(Data items)
★ ★ ★
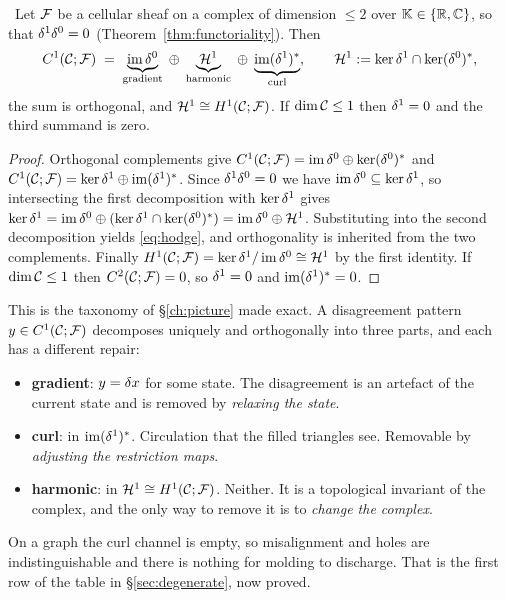 \begin{theorem}\label{thm:hodge}
\Proved\ Let $\Fs$ be a cellular sheaf on a complex of dimension $\le2$ over
$\Kfield\in\{\R,\Cx\}$, so that $\cob^1\cob^0=0$
(Theorem~\ref{thm:functoriality}). Then
\begin{equation}\label{eq:hodge}
  \Cone \;=\; \underbrace{\im\cob^0}_{\text{gradient}}
        \;\oplus\; \underbrace{\Harm^1}_{\text{harmonic}}
        \;\oplus\; \underbrace{\im(\cob^1)^{\adjt}}_{\text{curl}},
  \qquad
  \Harm^1:=\ker\cob^1\cap\ker(\cob^0)^{\adjt},
\end{equation}
the sum is orthogonal, and $\Harm^1\cong\Hone$. If $\dim\CC\le1$ then
$\cob^1=0$ and the third summand is zero.
\end{theorem}
\begin{proof}
Orthogonal complements give $\Cone=\im\cob^0\oplus\ker(\cob^0)^{\adjt}$ and
$\Cone=\ker\cob^1\oplus\im(\cob^1)^{\adjt}$. Since $\cob^1\cob^0=0$ we have
$\im\cob^0\subseteq\ker\cob^1$, so intersecting the first decomposition with
$\ker\cob^1$ gives
$\ker\cob^1=\im\cob^0\oplus(\ker\cob^1\cap\ker(\cob^0)^{\adjt})
=\im\cob^0\oplus\Harm^1$. Substituting into the second decomposition yields
\eqref{eq:hodge}, and orthogonality is inherited from the two complements.
Finally $\Hone=\ker\cob^1/\im\cob^0\cong\Harm^1$ by the first identity. If
$\dim\CC\le1$ then $\Ctwo=0$, so $\cob^1=0$ and $\im(\cob^1)^{\adjt}=0$.
\end{proof}

\begin{intu}\Intu
This is the taxonomy of \S\ref{ch:picture} made exact. A disagreement pattern
$y\in\Cone$ decomposes uniquely and orthogonally into three parts, and each
has a different repair:
\begin{itemize}
  \item \textbf{gradient}: $y=\cob x$ for some state. The disagreement is an
    artefact of the current state and is removed by \emph{relaxing the state}.
  \item \textbf{curl}: in $\im(\cob^1)^{\adjt}$. Circulation that the filled
    triangles see. Removable by \emph{adjusting the restriction maps}.
  \item \textbf{harmonic}: in $\Harm^1\cong\Hone$. Neither. It is a
    topological invariant of the complex, and the only way to remove it is to
    \emph{change the complex}.
\end{itemize}
On a graph the curl channel is empty, so misalignment and holes are
indistinguishable and there is nothing for molding to discharge. That is the
first row of the table in \S\ref{sec:degenerate}, now proved.
\end{intu}

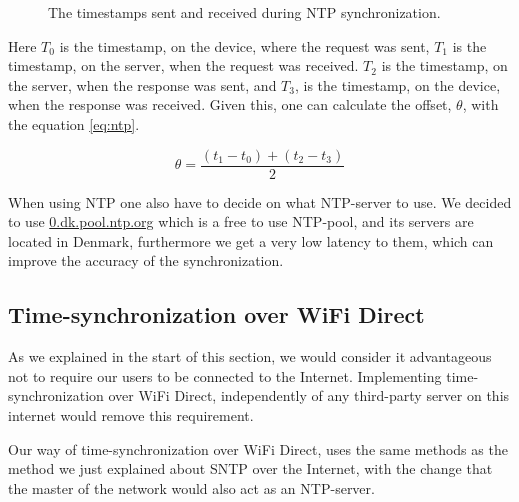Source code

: \begin{figure}[htb]
    \centering
    \caption{The timestamps sent and received during \ac{NTP} synchronization.}
    \label{fig:ntp_packets}
\end{figure}

Here $T_0$ is the timestamp, on the device, where the request was sent, $T_1$ is the timestamp, on the \ac{server}, when the request was received.
$T_2$ is the timestamp, on the \ac{server}, when the response was sent, and $T_3$, is the timestamp, on the device, when the response was received.
Given this, one can calculate the offset, $\theta$, with the equation \ref{eq:ntp}.

\begin{equation}\label{eq:ntp}
    \theta = \frac{(t_1 - t_0)+(t_2 - t_3)}{2}
\end{equation}

When using \ac{NTP} one also have to decide on what \ac{NTP}-server to use.
We decided to use \url{0.dk.pool.ntp.org} which is a free to use \ac{NTP}-pool, and its servers are located in Denmark, furthermore we get a very low latency to them, which can improve the accuracy of the synchronization.

\subsection{Time-synchronization over WiFi Direct}
As we explained in the start of this section, we would consider it advantageous not to require our users to be connected to the Internet.
Implementing time-synchronization over WiFi Direct, independently of any third-party server on this internet would remove this requirement.

Our way of time-synchronization over WiFi Direct, uses the same methods as the method we just explained about \ac{SNTP} over the Internet, with the change that the master of the network would also act as an \ac{NTP}-server.

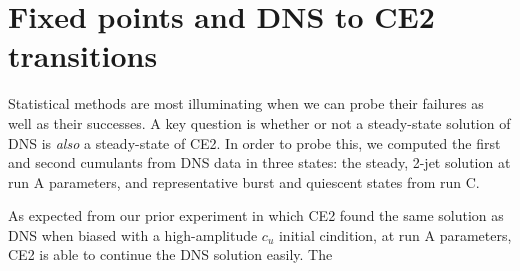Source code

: \documentclass{jfm}
\newcommand{\cmark}{\ding{51}}%
\newcommand{\done}{\rlap{$\square$}{\raisebox{2pt}{\large\hspace{1pt}\cmark}}%
\hspace{-2.5pt}}
\begin{document}

\section{Fixed points and DNS to CE2 transitions}
\label{sec:fixed}
Statistical methods are most illuminating when we can probe their failures as well as their successes.
A key question is whether or not a steady-state solution of DNS is \emph{also} a steady-state of CE2.
In order to probe this, we computed the first and second cumulants from DNS data in three states: the steady, 2-jet solution at run A parameters, and representative burst and quiescent states from run C.

As expected from our prior experiment in which CE2 found the same solution as DNS when biased with a high-amplitude $c_u$ initial cindition, at run A parameters, CE2 is able to continue the DNS solution easily.
The 
\end{document}
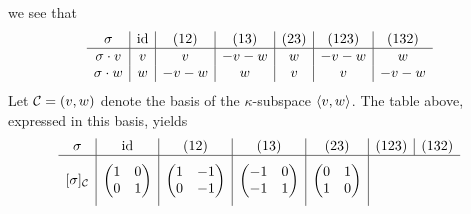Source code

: \begin{xmpl}
                we see that
                \begin{align*}
                    \begin{array}{c|c|c|c|c|c|c}
                        \sigma&\id&(12)&(13)&(23)&(123)&(132)\\\hline
                        \sigma\cdot v&v&v&-v-w&w&-v-w&w\\%
                        \sigma\cdot w&w&-v-w&w&v&v&-v-w
                    \end{array}
                \end{align*}
                Let $\mathcal C=(v,w)$ denote the basis of the $\kappa$-subspace $\langle v,w\rangle$. The table above, expressed in this basis, yields
                \begin{align*}
                    \begin{array}{c|c|c|c|c|c|c}
                        \sigma&\operatorname{id}&(12)&(13)&(23)&(123)&(132)\\\hline
                        \begin{matrix}
                            \\{[\sigma]_{\mathcal C}}\\\\
                        \end{matrix}
                        &\begin{pmatrix}
                            1&0\\
                            0&1
                        \end{pmatrix}
                        &\begin{pmatrix}
                            1&-1\\
                            0&-1
                        \end{pmatrix}
                        &\begin{pmatrix}
                            -1&0\\
                            -1&1
                        \end{pmatrix}
                        &\begin{pmatrix}
                            0&1\\
                            1&0
                        \end{pmatrix}

\end{array}
\end{align*}
\end{xmpl}
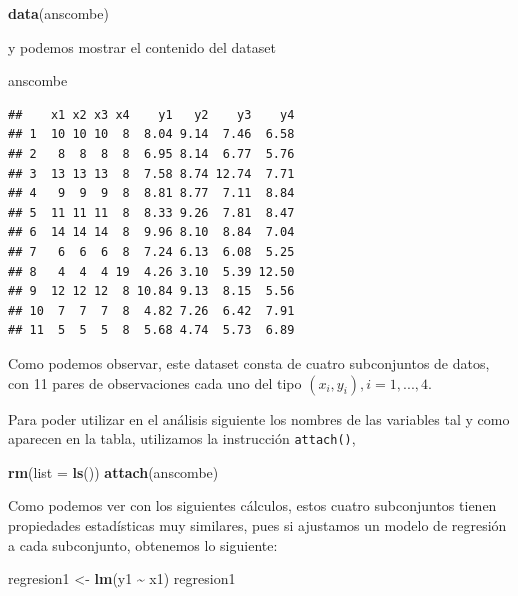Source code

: \documentclass[
]{book}
\newenvironment{Shaded}{\begin{snugshade}}{\end{snugshade}}
\newcommand{\AttributeTok}[1]{\textcolor[rgb]{0.13,0.29,0.53}{#1}}
\newcommand{\FunctionTok}[1]{\textcolor[rgb]{0.13,0.29,0.53}{\textbf{#1}}}
\newcommand{\NormalTok}[1]{#1}
\newcommand{\OtherTok}[1]{\textcolor[rgb]{0.56,0.35,0.01}{#1}}
\newcommand{\SpecialCharTok}[1]{\textcolor[rgb]{0.81,0.36,0.00}{\textbf{#1}}}
\begin{document}
\begin{Shaded}
\begin{Highlighting}[]
\FunctionTok{data}\NormalTok{(anscombe)}
\end{Highlighting}
\end{Shaded}

y podemos mostrar el contenido del dataset

\begin{Shaded}
\begin{Highlighting}[]
\NormalTok{anscombe}
\end{Highlighting}
\end{Shaded}

\begin{verbatim}
##    x1 x2 x3 x4    y1   y2    y3    y4
## 1  10 10 10  8  8.04 9.14  7.46  6.58
## 2   8  8  8  8  6.95 8.14  6.77  5.76
## 3  13 13 13  8  7.58 8.74 12.74  7.71
## 4   9  9  9  8  8.81 8.77  7.11  8.84
## 5  11 11 11  8  8.33 9.26  7.81  8.47
## 6  14 14 14  8  9.96 8.10  8.84  7.04
## 7   6  6  6  8  7.24 6.13  6.08  5.25
## 8   4  4  4 19  4.26 3.10  5.39 12.50
## 9  12 12 12  8 10.84 9.13  8.15  5.56
## 10  7  7  7  8  4.82 7.26  6.42  7.91
## 11  5  5  5  8  5.68 4.74  5.73  6.89
\end{verbatim}

Como podemos observar, este dataset consta de cuatro subconjuntos de datos, con 11 pares de observaciones cada uno del tipo \((x_i,y_i), i = 1, ..., 4\).

Para poder utilizar en el análisis siguiente los nombres de las variables tal y como aparecen en la tabla, utilizamos la instrucción \texttt{attach()},

\begin{Shaded}
\begin{Highlighting}[]
\FunctionTok{rm}\NormalTok{(}\AttributeTok{list =} \FunctionTok{ls}\NormalTok{())}
\FunctionTok{attach}\NormalTok{(anscombe)}
\end{Highlighting}
\end{Shaded}

Como podemos ver con los siguientes cálculos, estos cuatro subconjuntos tienen propiedades estadísticas muy similares, pues si ajustamos un modelo de regresión a cada subconjunto, obtenemos lo siguiente:

\begin{Shaded}
\begin{Highlighting}[]
\NormalTok{regresion1 }\OtherTok{\textless{}{-}} \FunctionTok{lm}\NormalTok{(y1 }\SpecialCharTok{\textasciitilde{}}\NormalTok{ x1)}
\NormalTok{regresion1}
\end{Highlighting}
\end{Shaded}
\end{document}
★ ★ ★
**Work order:**
The answer should be a single number: how many lines in the records contain "mathcal".

**Answer space:**
2